Il tunisino, 31 anni, più volte arrestato per droga, era sotto controllo poiché sospettato di essersi recato nel 2013 in Siria, dove avrebbe combattuto come tra le file dell'Isis, per poi tornare in Italia. In agosto è stato rintracciato a Perugia e l'analisi del suo cellulare ha rilevato la presenza di un file audio contenente la predica di un religioso egiziano che, tra l'altro, incitava al jihad armato contro gli ebrei e l'Occidente.

I due marocchini, 25 e 26 anni, erano invece tenuti sotto monitoraggio dalla polizia perchè nei loro profili Fb sono stati trovati contenuti che fanno supporre una vicinanza alla causa jihadista. E soprattutto avevano lo stesso giro di relazioni ed erano in contatto con alcuni foreign fighters marocchini attualmente in Siria ed operativi nella stessa unita dell'Isis dove ancora combatterebbe, secondo gli investigatori, l'estremista milanese Monsef El Mkhayar.

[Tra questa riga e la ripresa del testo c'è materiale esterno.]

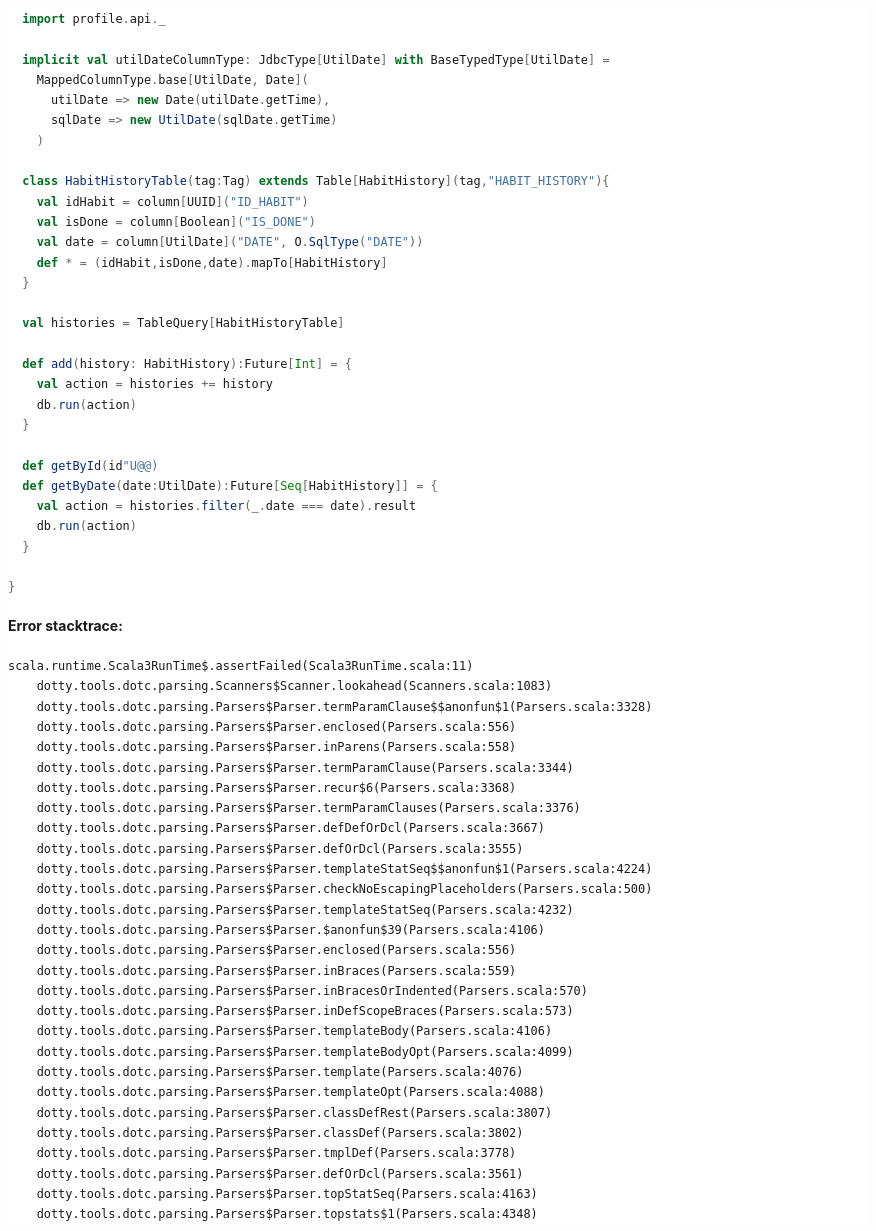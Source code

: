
 ```scala
  import profile.api._

  implicit val utilDateColumnType: JdbcType[UtilDate] with BaseTypedType[UtilDate] =
    MappedColumnType.base[UtilDate, Date](
      utilDate => new Date(utilDate.getTime),
      sqlDate => new UtilDate(sqlDate.getTime)
    )

  class HabitHistoryTable(tag:Tag) extends Table[HabitHistory](tag,"HABIT_HISTORY"){
    val idHabit = column[UUID]("ID_HABIT")
    val isDone = column[Boolean]("IS_DONE")
    val date = column[UtilDate]("DATE", O.SqlType("DATE"))
    def * = (idHabit,isDone,date).mapTo[HabitHistory]
  }

  val histories = TableQuery[HabitHistoryTable]

  def add(history: HabitHistory):Future[Int] = {
    val action = histories += history
    db.run(action)
  }

  def getById(id"U@@)
  def getByDate(date:UtilDate):Future[Seq[HabitHistory]] = {
    val action = histories.filter(_.date === date).result
    db.run(action)
  }

}

```



#### Error stacktrace:

```
scala.runtime.Scala3RunTime$.assertFailed(Scala3RunTime.scala:11)
	dotty.tools.dotc.parsing.Scanners$Scanner.lookahead(Scanners.scala:1083)
	dotty.tools.dotc.parsing.Parsers$Parser.termParamClause$$anonfun$1(Parsers.scala:3328)
	dotty.tools.dotc.parsing.Parsers$Parser.enclosed(Parsers.scala:556)
	dotty.tools.dotc.parsing.Parsers$Parser.inParens(Parsers.scala:558)
	dotty.tools.dotc.parsing.Parsers$Parser.termParamClause(Parsers.scala:3344)
	dotty.tools.dotc.parsing.Parsers$Parser.recur$6(Parsers.scala:3368)
	dotty.tools.dotc.parsing.Parsers$Parser.termParamClauses(Parsers.scala:3376)
	dotty.tools.dotc.parsing.Parsers$Parser.defDefOrDcl(Parsers.scala:3667)
	dotty.tools.dotc.parsing.Parsers$Parser.defOrDcl(Parsers.scala:3555)
	dotty.tools.dotc.parsing.Parsers$Parser.templateStatSeq$$anonfun$1(Parsers.scala:4224)
	dotty.tools.dotc.parsing.Parsers$Parser.checkNoEscapingPlaceholders(Parsers.scala:500)
	dotty.tools.dotc.parsing.Parsers$Parser.templateStatSeq(Parsers.scala:4232)
	dotty.tools.dotc.parsing.Parsers$Parser.$anonfun$39(Parsers.scala:4106)
	dotty.tools.dotc.parsing.Parsers$Parser.enclosed(Parsers.scala:556)
	dotty.tools.dotc.parsing.Parsers$Parser.inBraces(Parsers.scala:559)
	dotty.tools.dotc.parsing.Parsers$Parser.inBracesOrIndented(Parsers.scala:570)
	dotty.tools.dotc.parsing.Parsers$Parser.inDefScopeBraces(Parsers.scala:573)
	dotty.tools.dotc.parsing.Parsers$Parser.templateBody(Parsers.scala:4106)
	dotty.tools.dotc.parsing.Parsers$Parser.templateBodyOpt(Parsers.scala:4099)
	dotty.tools.dotc.parsing.Parsers$Parser.template(Parsers.scala:4076)
	dotty.tools.dotc.parsing.Parsers$Parser.templateOpt(Parsers.scala:4088)
	dotty.tools.dotc.parsing.Parsers$Parser.classDefRest(Parsers.scala:3807)
	dotty.tools.dotc.parsing.Parsers$Parser.classDef(Parsers.scala:3802)
	dotty.tools.dotc.parsing.Parsers$Parser.tmplDef(Parsers.scala:3778)
	dotty.tools.dotc.parsing.Parsers$Parser.defOrDcl(Parsers.scala:3561)
	dotty.tools.dotc.parsing.Parsers$Parser.topStatSeq(Parsers.scala:4163)
	dotty.tools.dotc.parsing.Parsers$Parser.topstats$1(Parsers.scala:4348)
```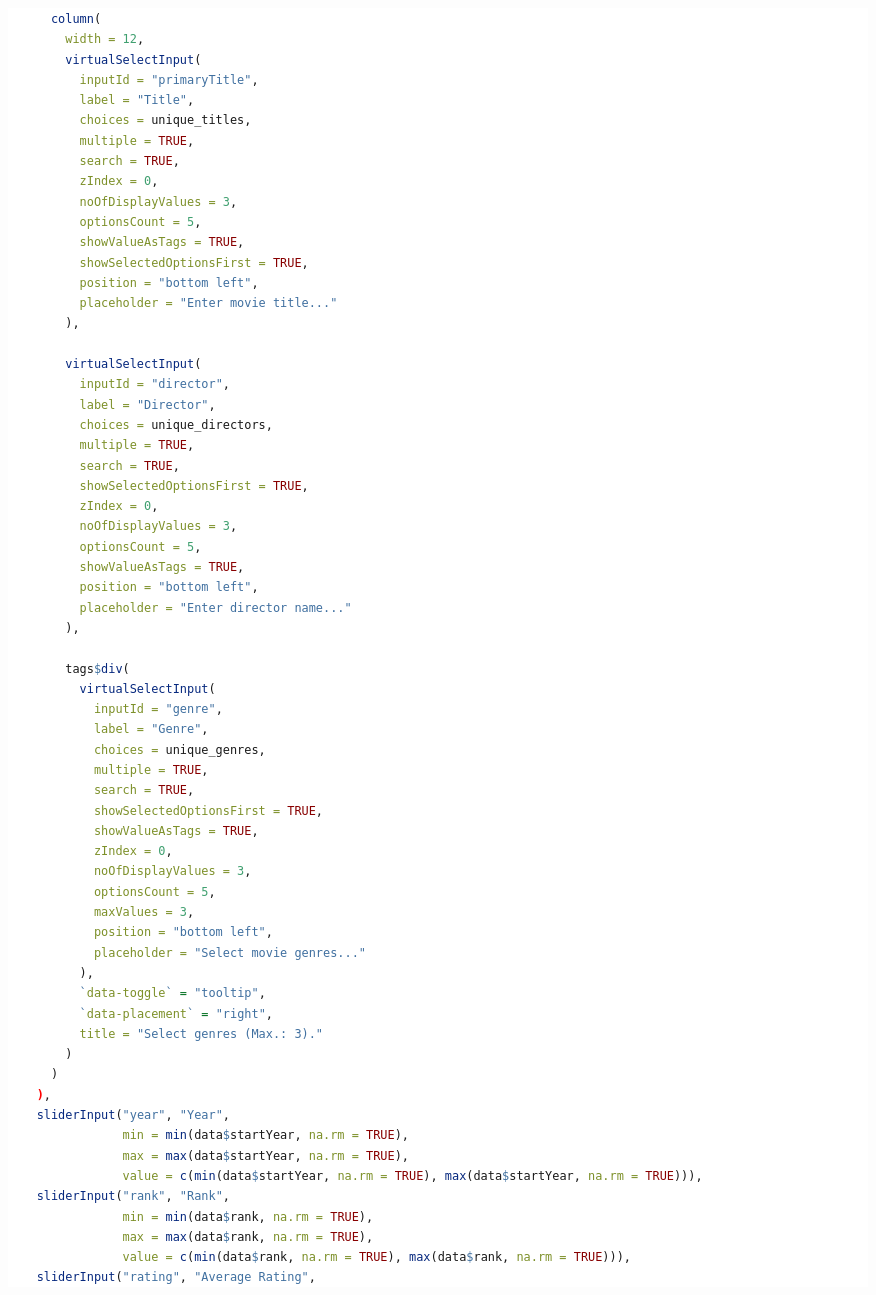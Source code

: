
 ```R
      column(
        width = 12,
        virtualSelectInput(
          inputId = "primaryTitle", 
          label = "Title", 
          choices = unique_titles, 
          multiple = TRUE, 
          search = TRUE,
          zIndex = 0,
          noOfDisplayValues = 3,
          optionsCount = 5,
          showValueAsTags = TRUE,
          showSelectedOptionsFirst = TRUE,
          position = "bottom left",
          placeholder = "Enter movie title..."
        ),
        
        virtualSelectInput(
          inputId = "director", 
          label = "Director", 
          choices = unique_directors, 
          multiple = TRUE, 
          search = TRUE,
          showSelectedOptionsFirst = TRUE,
          zIndex = 0,
          noOfDisplayValues = 3,
          optionsCount = 5,
          showValueAsTags = TRUE,
          position = "bottom left",
          placeholder = "Enter director name..."
        ),
        
        tags$div(
          virtualSelectInput(
            inputId = "genre", 
            label = "Genre", 
            choices = unique_genres, 
            multiple = TRUE, 
            search = TRUE,
            showSelectedOptionsFirst = TRUE,
            showValueAsTags = TRUE,
            zIndex = 0,
            noOfDisplayValues = 3,
            optionsCount = 5,
            maxValues = 3,
            position = "bottom left",
            placeholder = "Select movie genres..."
          ),
          `data-toggle` = "tooltip",
          `data-placement` = "right",
          title = "Select genres (Max.: 3)."
        )
      )
    ),
    sliderInput("year", "Year", 
                min = min(data$startYear, na.rm = TRUE), 
                max = max(data$startYear, na.rm = TRUE), 
                value = c(min(data$startYear, na.rm = TRUE), max(data$startYear, na.rm = TRUE))),
    sliderInput("rank", "Rank", 
                min = min(data$rank, na.rm = TRUE), 
                max = max(data$rank, na.rm = TRUE), 
                value = c(min(data$rank, na.rm = TRUE), max(data$rank, na.rm = TRUE))),
    sliderInput("rating", "Average Rating", 
```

I due potrebbero quindi essere tra i proseliti di Monsef, detto anche "il reclutatore" per la sua opera di convincimento verso coetanei musulmani in Italia a seguirlo in Siria. El Mkhayar, arrivato in Italia da ragazzino, ospite di una comunità per minori nel milanese, guai con la giustizia per alcol e droga, nel 2015, appena 19enne, è partito per la Siria con un amico, arruolandosi nell'Isis, e non è più tornato.

L'amico qualche mese dopo è morto in combattimento.
Dalla Siria Monsef ha tentato di reclutare altri musulmani in Italia, anche minacciando di tagliare loro la testa. Fino ad arrivare a promettere, come risulta dall'inchiesta del pm di Milano Piero Basilone che aveva chiesto il rinvio a giudizio nel 2016 per terrorismo internazionale, di tornare in Italia e farsi esplodere. Ad aprile, durante il processo, aveva testimoniato una zia raccontando che il nipote le aveva detto di voler tornare in Italia. «Ha detto che non ce la fa più a vedere gente sgozzata, teste mozzate - riferì la donna - che vuole scappare dalla guerra perchè non ho trovato quello che cercava». Il processo si era chiuso con la condanna a 8 anni, ma nelle motivazioni della sentenza i giudici avevano scritto che effettivamente c'erano indizi che facevano sperare in un ripensamento dell' imputato, che nel corso di una delle ultime telefonate intercettate pareva nutrire i primi dubbi sul «pellegrinaggio della morte».